Stored dataset items:

++++++++

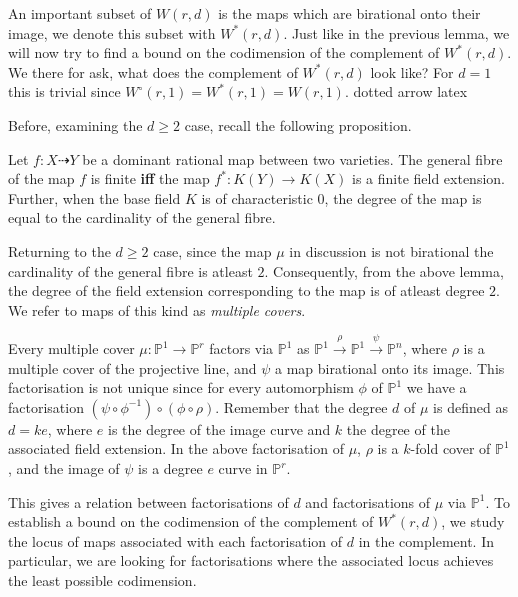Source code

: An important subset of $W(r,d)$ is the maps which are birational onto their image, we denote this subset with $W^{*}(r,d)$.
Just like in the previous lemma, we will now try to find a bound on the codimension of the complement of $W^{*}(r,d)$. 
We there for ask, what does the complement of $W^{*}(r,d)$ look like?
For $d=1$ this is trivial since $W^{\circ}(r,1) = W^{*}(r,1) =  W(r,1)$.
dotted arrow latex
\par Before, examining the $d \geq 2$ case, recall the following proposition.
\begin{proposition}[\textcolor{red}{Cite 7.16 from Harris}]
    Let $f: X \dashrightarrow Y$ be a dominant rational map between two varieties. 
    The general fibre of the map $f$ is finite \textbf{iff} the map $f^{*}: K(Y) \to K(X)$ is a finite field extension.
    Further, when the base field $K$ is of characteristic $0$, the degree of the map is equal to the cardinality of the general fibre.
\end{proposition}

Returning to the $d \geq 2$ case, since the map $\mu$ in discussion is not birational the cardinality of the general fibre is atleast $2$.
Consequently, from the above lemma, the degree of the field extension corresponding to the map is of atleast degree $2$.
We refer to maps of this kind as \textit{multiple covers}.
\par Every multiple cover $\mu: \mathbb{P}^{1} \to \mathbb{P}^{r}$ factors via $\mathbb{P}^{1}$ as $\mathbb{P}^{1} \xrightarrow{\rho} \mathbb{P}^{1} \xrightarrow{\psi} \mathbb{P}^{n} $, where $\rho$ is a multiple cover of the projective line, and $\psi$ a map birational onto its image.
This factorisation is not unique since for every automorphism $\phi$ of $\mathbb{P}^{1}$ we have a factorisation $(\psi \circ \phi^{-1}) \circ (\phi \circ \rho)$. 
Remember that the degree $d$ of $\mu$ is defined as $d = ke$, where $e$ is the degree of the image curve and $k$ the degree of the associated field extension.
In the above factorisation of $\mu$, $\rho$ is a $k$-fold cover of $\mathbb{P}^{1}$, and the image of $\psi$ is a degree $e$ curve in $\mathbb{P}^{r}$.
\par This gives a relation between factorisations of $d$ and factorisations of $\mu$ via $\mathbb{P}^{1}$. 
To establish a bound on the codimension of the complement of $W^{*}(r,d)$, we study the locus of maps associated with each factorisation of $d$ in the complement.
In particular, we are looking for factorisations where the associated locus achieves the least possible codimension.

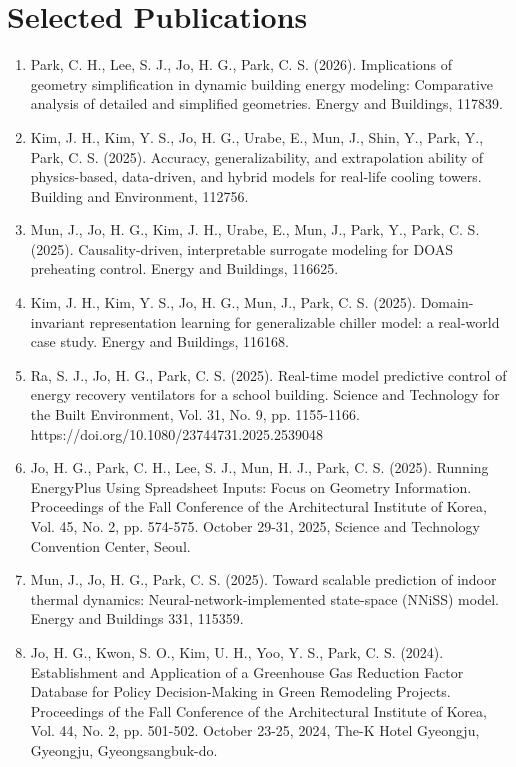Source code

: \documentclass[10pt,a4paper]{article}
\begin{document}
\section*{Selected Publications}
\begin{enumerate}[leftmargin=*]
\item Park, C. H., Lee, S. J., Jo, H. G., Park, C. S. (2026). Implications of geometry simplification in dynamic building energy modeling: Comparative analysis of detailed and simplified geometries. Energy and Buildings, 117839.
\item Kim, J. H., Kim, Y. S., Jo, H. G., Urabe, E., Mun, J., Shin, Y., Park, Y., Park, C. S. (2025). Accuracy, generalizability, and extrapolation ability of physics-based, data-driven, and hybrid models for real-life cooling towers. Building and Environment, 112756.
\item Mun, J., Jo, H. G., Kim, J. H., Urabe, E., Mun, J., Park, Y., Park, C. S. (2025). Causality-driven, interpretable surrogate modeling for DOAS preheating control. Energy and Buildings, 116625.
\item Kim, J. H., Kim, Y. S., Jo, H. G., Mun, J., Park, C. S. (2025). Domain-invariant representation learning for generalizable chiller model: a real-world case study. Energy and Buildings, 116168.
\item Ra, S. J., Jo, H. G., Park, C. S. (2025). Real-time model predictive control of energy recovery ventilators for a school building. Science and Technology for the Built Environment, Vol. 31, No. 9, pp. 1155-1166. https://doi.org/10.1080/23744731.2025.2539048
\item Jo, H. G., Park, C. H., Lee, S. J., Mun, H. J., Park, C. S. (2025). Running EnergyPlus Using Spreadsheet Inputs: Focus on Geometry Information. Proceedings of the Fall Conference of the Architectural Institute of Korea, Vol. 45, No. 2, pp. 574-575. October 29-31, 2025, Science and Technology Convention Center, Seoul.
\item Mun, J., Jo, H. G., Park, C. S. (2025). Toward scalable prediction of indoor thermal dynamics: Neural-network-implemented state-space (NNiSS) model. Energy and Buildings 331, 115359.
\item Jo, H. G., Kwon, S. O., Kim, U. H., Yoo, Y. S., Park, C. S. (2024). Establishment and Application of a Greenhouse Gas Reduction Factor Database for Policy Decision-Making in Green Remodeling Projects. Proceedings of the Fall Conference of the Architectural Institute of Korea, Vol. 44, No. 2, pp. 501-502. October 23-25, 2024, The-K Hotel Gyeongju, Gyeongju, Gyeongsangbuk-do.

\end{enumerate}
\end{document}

++++++++

> What the task requires
An exact copy of the line containing "pp. 1155-1166. https://doi.org/10.1080/23744731.2025.2539048" and all lines after it, through the last line of the entries, is the required answer.

> Task output
\item Ra, S. J., Jo, H. G., Park, C. S. (2025). Real-time model predictive control of energy recovery ventilators for a school building. Science and Technology for the Built Environment, Vol. 31, No. 9, pp. 1155-1166. https://doi.org/10.1080/23744731.2025.2539048
\item Jo, H. G., Park, C. H., Lee, S. J., Mun, H. J., Park, C. S. (2025). Running EnergyPlus Using Spreadsheet Inputs: Focus on Geometry Information. Proceedings of the Fall Conference of the Architectural Institute of Korea, Vol. 45, No. 2, pp. 574-575. October 29-31, 2025, Science and Technology Convention Center, Seoul.
\item Mun, J., Jo, H. G., Park, C. S. (2025). Toward scalable prediction of indoor thermal dynamics: Neural-network-implemented state-space (NNiSS) model. Energy and Buildings 331, 115359.
\item Jo, H. G., Kwon, S. O., Kim, U. H., Yoo, Y. S., Park, C. S. (2024). Establishment and Application of a Greenhouse Gas Reduction Factor Database for Policy Decision-Making in Green Remodeling Projects. Proceedings of the Fall Conference of the Architectural Institute of Korea, Vol. 44, No. 2, pp. 501-502. October 23-25, 2024, The-K Hotel Gyeongju, Gyeongju, Gyeongsangbuk-do.

\end{enumerate}
\end{document}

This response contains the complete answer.